What happens when aesthetic assessments at a conscious, high level collide with low-level primitive emotions that are automatic and unconscious?
“Then we can react with positive feelings even to music we think is extremely poor in purely aesthetic terms. Some low-level mechanisms, such as conditioning, are immune to our high-level assessments in the brain. So even if we think the music is banal or bad, the conditioning still works. Then the awkward situation arises of us thinking the music’s bad but at the same time getting pleasure from it.”
How is the research done?
“Experimentation has been most central, in that many of these mechanisms are unconscious and work quite automatically. We systematically manipulate certain pieces of music to try to elicit emotional reactions, and we measure that with self-reports and the body’s physiological responses. Then we also carry out questionnaire surveys, interviews, diary studies and simulations to explore how people perceive music in a real environment.
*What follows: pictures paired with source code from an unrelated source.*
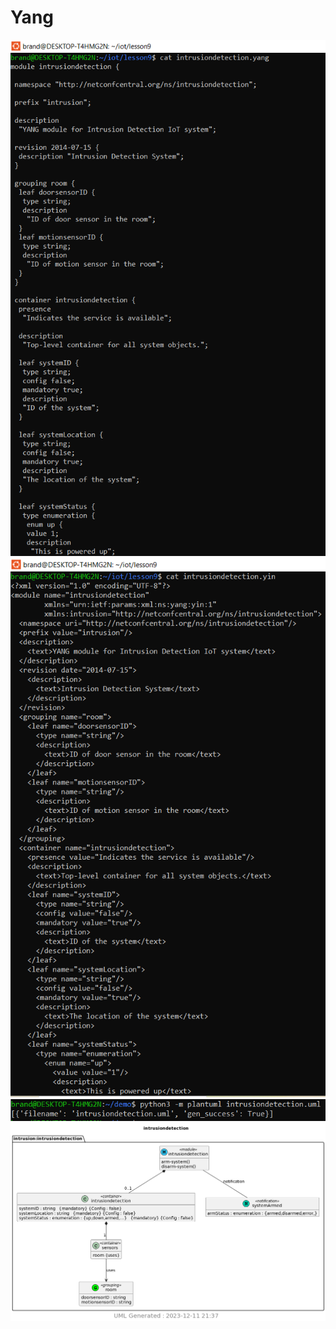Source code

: # Yang
![](https://github.com/BFox03/CPE322/blob/main/Lab9/Capture.PNG)
![](https://github.com/BFox03/CPE322/blob/main/Lab9/Capture1.PNG)
![](https://github.com/BFox03/CPE322/blob/main/Lab9/Capture2.PNG)
![](https://github.com/BFox03/CPE322/blob/main/Lab9/intrusiondetection.png)
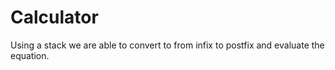 # Calculator
Using a stack we are able to convert to from infix to postfix and evaluate the equation.

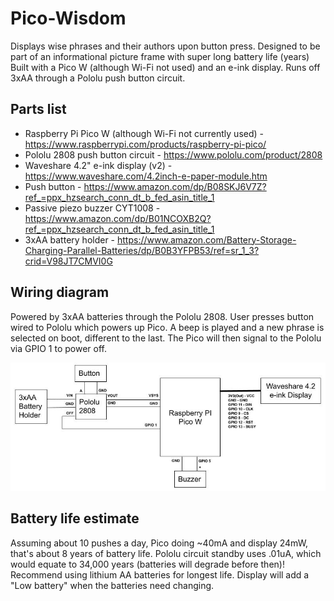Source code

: # Pico-Wisdom
Displays wise phrases and their authors upon button press. Designed to be part of an informational picture frame with super long battery life (years)
Built with a Pico W (although Wi-Fi not used) and an e-ink display. Runs off 3xAA through a Pololu push button circuit. 

## Parts list
- Raspberry Pi Pico W (although Wi-Fi not currently used) - https://www.raspberrypi.com/products/raspberry-pi-pico/
- Pololu 2808 push button circuit - https://www.pololu.com/product/2808
- Waveshare 4.2" e-ink display (v2) - https://www.waveshare.com/4.2inch-e-paper-module.htm
- Push button - https://www.amazon.com/dp/B08SKJ6V7Z?ref_=ppx_hzsearch_conn_dt_b_fed_asin_title_1
- Passive piezo buzzer CYT1008 - https://www.amazon.com/dp/B01NCOXB2Q?ref_=ppx_hzsearch_conn_dt_b_fed_asin_title_1
- 3xAA battery holder - https://www.amazon.com/Battery-Storage-Charging-Parallel-Batteries/dp/B0B3YFPB53/ref=sr_1_3?crid=V98JT7CMVI0G

## Wiring diagram
Powered by 3xAA batteries through the Pololu 2808. User presses button wired to Pololu which powers up Pico. A beep is played and a new phrase is selected on boot, different to the last. The Pico will then signal to the Pololu via GPIO 1 to power off.

<img src="Schematic.jpg"/>

## Battery life estimate
Assuming about 10 pushes a day, Pico doing ~40mA and display 24mW, that's about 8 years of battery life. Pololu circuit standby uses .01uA, which would equate to 34,000 years (batteries will degrade before then)! Recommend using lithium AA batteries for longest life. Display will add a "Low battery" when the batteries need changing. 
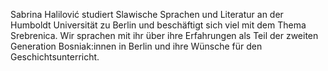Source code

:Sabrina Halilović studiert Slawische Sprachen und Literatur an der Humboldt Universität zu Berlin und beschäftigt sich viel mit dem Thema Srebrenica. Wir sprachen mit ihr über ihre Erfahrungen als Teil der zweiten Generation Bosniak:innen in Berlin und ihre Wünsche für den Geschichtsunterricht.
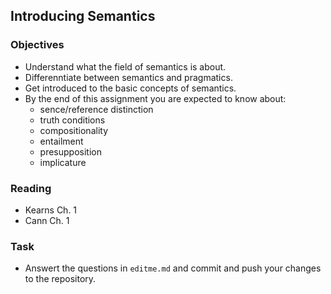Introducing Semantics
---------------------

### Objectives

* Understand what the field of semantics is about.
* Differenntiate between semantics and pragmatics.
* Get introduced to the basic concepts of semantics.
* By the end of this assignment you are expected to know about:
    - sence/reference distinction
    - truth conditions
    - compositionality
    - entailment
    - presupposition
    - implicature

### Reading

* Kearns Ch. 1
* Cann Ch. 1


### Task

* Answert the questions in `editme.md` and commit and push your changes to the
    repository.
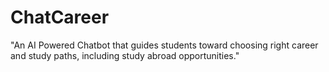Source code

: # ChatCareer
"An AI Powered Chatbot that guides students toward choosing right career and study paths, including study abroad opportunities."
“How music can evoke emotions is a classic dilemma that has fascinated researchers since ancient times, from Plato and Charles Darwin to William James and Freud. Perhaps it’s only in modern psychology that we’ve been able to begin understanding in earnest how it works, because it’s easier for us to investigate these unconscious processes.”
Is there much interest in your research outside Sweden?
“Absolutely, yes. This is a highly rewarding subject, since almost everyone can relate to it. Music is perhaps the biggest leisure interest among young people, and the music industry in Sweden and abroad has a huge turnover. The knowledge can be used in, for example, music therapy, film music, marketing with music, music production and music course programmes.”
What’s the thinking behind your new book, published by Oxford University Press, the world’s largest university publisher?
“The book’s designed to be accessible and reach a wide audience so that more people can become aware of this knowledge. Few people are aware of how much we know about this today. My hope for the future is to now try to turn the fairly extensive theories presented in this book into practical applications and interventions in, for example, music therapy and music education. For instance, it could help musicians get better at conveying emotions, and at using music to treat mental illness.”
Facts: Music can arouse these mechanisms
- Brainstem reflex, an innate tendency to respond to certain properties of sound, such as high volume, or something that rapidly increases in tempo. This reaction, which essentially all living organisms have, makes us react quickly to danger.
- Rhythmic entrainment. When we listen to music with a powerful, suggestive rhythm close to our heart rate, a gradual synchronisation of the two rhythms takes place, affecting our emotional state. March music and rave music push our heart rate up, while lullabies calm us down.
- Evaluative conditioning occurs when we have heard a piece of music repeatedly before, in a context with a certain emotional charge. When we hear the piece much later, the feeling is aroused again, perhaps on an entirely subconscious level. This mechanism is used in advertising and film music.
- Emotional contagion. We can be ‘infected’ by the emotional expression of music, just as research has shown that we reflexively mimic facial expressions.
- Visual imagery. Music can give rise to fantasies and mental images, and relate to things that are happening in our own lives. This mechanism is used in music therapy.
- Episodic memory. Music often evokes specific memories. We associate events and periods in our lives with specific music. For example, a piece of music can be associated with when we met our life partner.
- Musical expectancy. With all the music we have heard in our lives, we have learnt, in purely statistical terms, that some tone patterns are more common than others. This gives rise to unconscious expectations, and when the music confounds them, emotions arise. Much musical composition is based on a kind of play with expectations. These are subject to powerful cultural conditioning, since we build up various expectations depending on the music to which we are exposed.
- Aesthetic judgement, triggered when we adopt an aesthetic attitude to music. This means that we listen very carefully to the music and apply various criteria of aesthetic value to it. Is the music innovative, beautiful, complex or skilfully performed? These aesthetic assessments are simultaneously influenced by the other psychological mechanisms. If something musically unexpected happens, we may think the music is original. If we are strongly influenced by emotional contagion, we may find the music expressive and appreciate it more in our aesthetic assessment.